IA et management : le digital a déterritorialisé le travail, l’IA va amplifier le phénomène

2 vues

Je ne crois pas que l’IA rende magiquement le travail plus intelligent.

Dans beaucoup d’entreprises, le risque est plutôt de greffer un moteur plus puissant sur une organisation déjà mal réglée.

La vraie question n’est donc pas seulement : comment intégrer l’IA au travail ?
Mais plutôt : dans quel travail l’IA arrive-t-elle ?

Or ce travail a déjà été profondément déplacé par la transformation digitale.
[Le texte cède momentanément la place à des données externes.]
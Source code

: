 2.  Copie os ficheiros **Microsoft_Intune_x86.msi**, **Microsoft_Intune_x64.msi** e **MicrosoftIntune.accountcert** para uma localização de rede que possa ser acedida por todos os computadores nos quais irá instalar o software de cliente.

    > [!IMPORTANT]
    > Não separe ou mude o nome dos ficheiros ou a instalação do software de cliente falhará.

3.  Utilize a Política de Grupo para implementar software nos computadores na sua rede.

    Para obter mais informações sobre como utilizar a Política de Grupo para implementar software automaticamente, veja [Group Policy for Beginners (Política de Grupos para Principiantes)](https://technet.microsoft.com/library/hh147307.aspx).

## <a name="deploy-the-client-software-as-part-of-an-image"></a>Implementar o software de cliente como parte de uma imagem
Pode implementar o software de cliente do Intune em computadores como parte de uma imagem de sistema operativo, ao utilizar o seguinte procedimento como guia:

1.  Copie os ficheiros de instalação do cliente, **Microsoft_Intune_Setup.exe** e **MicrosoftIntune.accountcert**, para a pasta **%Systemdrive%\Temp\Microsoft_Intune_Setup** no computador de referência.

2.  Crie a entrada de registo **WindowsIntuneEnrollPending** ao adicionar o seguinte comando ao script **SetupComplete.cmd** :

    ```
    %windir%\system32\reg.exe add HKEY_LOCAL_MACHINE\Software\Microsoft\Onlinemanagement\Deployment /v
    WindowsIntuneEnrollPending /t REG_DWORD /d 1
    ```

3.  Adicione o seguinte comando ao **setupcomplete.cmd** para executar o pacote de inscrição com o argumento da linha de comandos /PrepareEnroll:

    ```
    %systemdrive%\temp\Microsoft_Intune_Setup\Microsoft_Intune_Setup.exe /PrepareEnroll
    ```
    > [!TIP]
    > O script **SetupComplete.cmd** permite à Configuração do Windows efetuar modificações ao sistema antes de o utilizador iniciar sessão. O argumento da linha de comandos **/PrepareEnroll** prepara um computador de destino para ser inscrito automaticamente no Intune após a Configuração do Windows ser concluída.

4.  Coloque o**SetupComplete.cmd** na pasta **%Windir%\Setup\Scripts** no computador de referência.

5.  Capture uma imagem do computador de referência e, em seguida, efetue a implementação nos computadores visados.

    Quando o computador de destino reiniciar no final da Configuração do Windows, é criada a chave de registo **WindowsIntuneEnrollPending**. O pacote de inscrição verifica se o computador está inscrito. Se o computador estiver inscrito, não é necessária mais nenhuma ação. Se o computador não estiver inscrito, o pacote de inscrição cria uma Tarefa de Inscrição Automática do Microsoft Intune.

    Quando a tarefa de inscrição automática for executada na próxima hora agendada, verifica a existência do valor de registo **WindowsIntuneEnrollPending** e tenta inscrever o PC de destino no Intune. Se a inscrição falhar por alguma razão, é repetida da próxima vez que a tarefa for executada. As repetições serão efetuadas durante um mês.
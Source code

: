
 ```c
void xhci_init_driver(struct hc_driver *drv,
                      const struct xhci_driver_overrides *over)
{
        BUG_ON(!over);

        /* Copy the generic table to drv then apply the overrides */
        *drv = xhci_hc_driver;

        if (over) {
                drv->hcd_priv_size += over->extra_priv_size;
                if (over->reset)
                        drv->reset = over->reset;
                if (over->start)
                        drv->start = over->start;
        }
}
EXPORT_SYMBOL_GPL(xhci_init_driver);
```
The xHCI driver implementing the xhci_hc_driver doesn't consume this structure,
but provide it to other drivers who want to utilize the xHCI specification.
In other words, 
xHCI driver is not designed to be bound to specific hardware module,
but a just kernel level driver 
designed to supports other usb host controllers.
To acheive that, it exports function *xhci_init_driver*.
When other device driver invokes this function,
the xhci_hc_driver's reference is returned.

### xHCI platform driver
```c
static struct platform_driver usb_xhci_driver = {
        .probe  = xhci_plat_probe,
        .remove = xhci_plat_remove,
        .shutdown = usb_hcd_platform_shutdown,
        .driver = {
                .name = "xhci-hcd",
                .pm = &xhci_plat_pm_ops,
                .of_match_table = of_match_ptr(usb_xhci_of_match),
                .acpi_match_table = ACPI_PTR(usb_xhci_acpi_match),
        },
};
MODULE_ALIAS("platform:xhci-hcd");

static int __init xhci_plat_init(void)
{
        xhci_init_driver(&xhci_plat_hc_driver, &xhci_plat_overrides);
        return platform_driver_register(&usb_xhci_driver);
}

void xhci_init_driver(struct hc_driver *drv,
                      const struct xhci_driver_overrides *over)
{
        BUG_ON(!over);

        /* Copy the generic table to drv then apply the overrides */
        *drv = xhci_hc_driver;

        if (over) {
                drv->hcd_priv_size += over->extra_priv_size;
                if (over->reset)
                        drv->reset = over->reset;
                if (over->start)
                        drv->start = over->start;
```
Le digital a déterritorialisé le travail

Dès 2019, en construisant mon e-learning LinkedIn Learning “La transformation digitale pour les décideurs / décideuses”, une évidence m’était apparue : le digital ne produisait pas seulement de nouveaux outils. Il produisait aussi un phénomène plus profond : le nomadisme du travail.

Par nature, les êtres humains se sécurisent par la maîtrise d’un territoire : un lieu, un métier, un temps, des repères.

Avec la transformation digitale, ces territoires ont commencé à bouger.

  • Le territoire spatial d’abord : open spaces, flex office, télétravail, hybridation.
    Le salarié ne sait plus toujours où il travaille, ni dans quel cadre stable il agit.
     
  • Le territoire métier ensuite : les outils numériques élargissent, réduisent ou transforment les activités.
    Le collaborateur ne fait plus seulement son métier. Il renseigne, suit, documente, s’adapte. Le manager, lui, ne manage plus uniquement : il suit des outils, nourrit des tableaux, anime à distance, absorbe l’urgence.
     
  • Le territoire temps enfin : mails, messageries, réunions à distance, sollicitations permanentes.
    Le travail ne commence plus vraiment en arrivant. Il ne s’arrête plus toujours en partant.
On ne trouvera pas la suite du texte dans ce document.